Gordon, che dava “per scontato che egli non sarebbe mai stato capace di fare quattrini”, “era contro il dio quattrino e tutto il suo clero porcino. Aveva dichiarato guerra al denaro; ma in segreto, naturalmente.” – religioso ed empio, al contempo: l’Angelo Nero, assai più di Dio, dà assuefazione.
“Si sarebbe detto che volessere vedere tutti i giovanotti d’Inghilterra inchiodati nella bara di un ‘buon’ posto…” – mentre il sottoscritto articolista sognava l’Immenso Vacuo e si dichiarava Ingegnere del Nulla! Quanta pena c’era in me e in chi mi udiva ciarlare in tal guisa!
Offrono a Gordon “un posto quasi mai ‘buono’ nel reparto contabilità d’una ditta produttrice di minio.” – che il nostro eroe in un primo tempo rifiuta: “i suoi non riuscivano a capirlo.” – io sì. Papà riuscì a farmi avere un posto alle Omi Reggiane, presso cui aveva lavorato per quasi mezzo secolo. Durai ap-pena tre giorni. Mai lui capì le ragioni della mia vile disdetta. Né io provai mai a comprendere il suo affranto dolore.
“Ma come mai poteva sperare di guadagnarsi da vivere scrivendo…” – io mi limitavo, in quel lontano 1980, a leggere romanzetti del tipo Ulysses, nonché Le memorie di Casanova scritte da lui medesimo! E anche la Recherche! Eravamo a pranzo, ed era di domenica, quando annunciai trionfalmente ai miei cari che avevo deciso di non lavorare un’ora in tutta la mia vita: il mio annuncio guastò quel dì la quieta atmosfera familiare.
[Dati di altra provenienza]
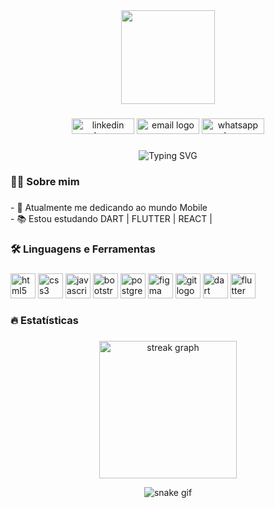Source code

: <div align="center">
  <img height="150" src="https://camo.githubusercontent.com/62da68eb62b1e5f175f7d1f0191dd89a653d7908feb22d37d4a0ab07365d6791/68747470733a2f2f6d656469612e67697068792e636f6d2f6d656469612f4d3967624264396e6244724f5475314d71782f67697068792e676966"  />
</div>

###

<div align="center">
  <a href = "www.linkedin.com/in/renan-carvalho-354286210" target="_blank"><img src="https://img.shields.io/static/v1?message=LinkedIn&logo=linkedin&label=&color=0077B5&logoColor=white&labelColor=&style=for-the-badge" height="25" width="100" alt="linkedin logo"  /></a>
  <a href = "mailto:rfac2000@hotmail.com" target="_blank"><img src="https://img.shields.io/static/v1?message=Hotmail&logo=protonmail&label=&color=6D4AFF&logoColor=white&labelColor=&style=for-the-badge" height="25" width="100" alt="email logo"  /></a>
  <a href = "https://wa.me/5544999076719" target="_blank"><img src="https://img.shields.io/static/v1?message=Whatsapp&logo=whatsapp&label=&color=25D366&logoColor=white&labelColor=&style=for-the-badge" height="25" width="100" alt="whatsapp logo"  /></a>
</div>

###

<div align="center">
  <img src="https://readme-typing-svg.demolab.com?font=Fira+Code&pause=100&color=ffffff&multiline=true&width=1000&height=30&lines=Olá, eu sou o Renan👋" alt='Typing SVG' />
</div>

###

<h3 align="left">👩‍💻  Sobre mim</h3>

###

<p align="left">- 📱 Atualmente me dedicando ao mundo Mobile<br>- 📚 Estou estudando DART | FLUTTER | REACT | <br></p>

###

<h3 align="left">🛠 Linguagens e Ferramentas</h3>

###

<div align="left">
  <img src="https://cdn.jsdelivr.net/gh/devicons/devicon/icons/html5/html5-original.svg" height="40" alt="html5 logo" />
  <img src="https://cdn.jsdelivr.net/gh/devicons/devicon/icons/css3/css3-original.svg" height="40" alt="css3 logo" />
  <img src="https://cdn.jsdelivr.net/gh/devicons/devicon/icons/javascript/javascript-original.svg" height="40" alt="javascript logo" />
  <img src="https://cdn.jsdelivr.net/gh/devicons/devicon/icons/bootstrap/bootstrap-original.svg" height="40" alt="bootstrap logo" /> 
  <img src="https://cdn.jsdelivr.net/gh/devicons/devicon/icons/postgresql/postgresql-original.svg" height="40" alt="postgresql logo"/>
  <img src="https://cdn.jsdelivr.net/gh/devicons/devicon/icons/figma/figma-original.svg" height="40" alt="figma logo" />
  <img src="https://cdn.jsdelivr.net/gh/devicons/devicon/icons/git/git-original.svg" height="40" alt="git logo"/>
  <img src="https://cdn.jsdelivr.net/gh/devicons/devicon/icons/dart/dart-original.svg" height="40" alt="dart logo" />
  <img src="https://cdn.jsdelivr.net/gh/devicons/devicon/icons/flutter/flutter-original.svg" height="40" alt="flutter logo" />
</div>

###

<h3 align="left">🔥 Estatísticas</h3>

###

<div align="center">
  <img src="https://streak-stats.demolab.com?user=renanCrvlh0&locale=pt_BR&mode=daily&theme=dark&hide_border=false&border_radius=5&order=3" height="220" alt="streak graph"  />

  ![snake gif](https://github.com/renanCrvlh0/renanCrvlh0/blob/output/github-contribution-grid-snake.svg)
</div>

###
“Nel bel mezzo del desinare sua madre fu colta da un violento accesso di tosse, si portò la mano al petto, cadde in avanti e cominciò a sanguinare dalla bocca.” – il solito fair play anglosassone; la mia si limitò a seppellirmi di ringhiosi impropreri. Mio padre tacque, avvilito.
Gordon accettò quel posto “alla New Albion”, due anni dopo cedetti pure io, divenendo un travet.
“Far bene, vendere l’anima per una villa e un’aspidistra.” – il destino del virtuoso cittadino.
“… non era il desiderio di ‘scrivere’ il suo vero motivo. Uscire dal mondo del denaro, ecco che cosa voleva…” – non essere il servo di alcuno, ecco cosa disperatamente bramavo. Avevo letto da poco Eros e civiltà di Marcuse. E mi ero convertito all’anarchia. Finsi soltanto di adeguarmi, emulando Maimonide, per quasi quarant’anni.
“… sei deliberatamente schiavo del denaro fino a quando non ne abbia a sufficienza da vivere.” –decisi di giocare la Totolcalcio, studiando gli accidenti dei giocatori delle squadre inserite nel pronostico. Al secondo tentativo feci un tredici e un dodici (sbagliando solo Juventus-Milan, 1/X), riscuotendo ben centotredicimila lire: un cespite troppo scarso per riscattarmi dalla schiavitù.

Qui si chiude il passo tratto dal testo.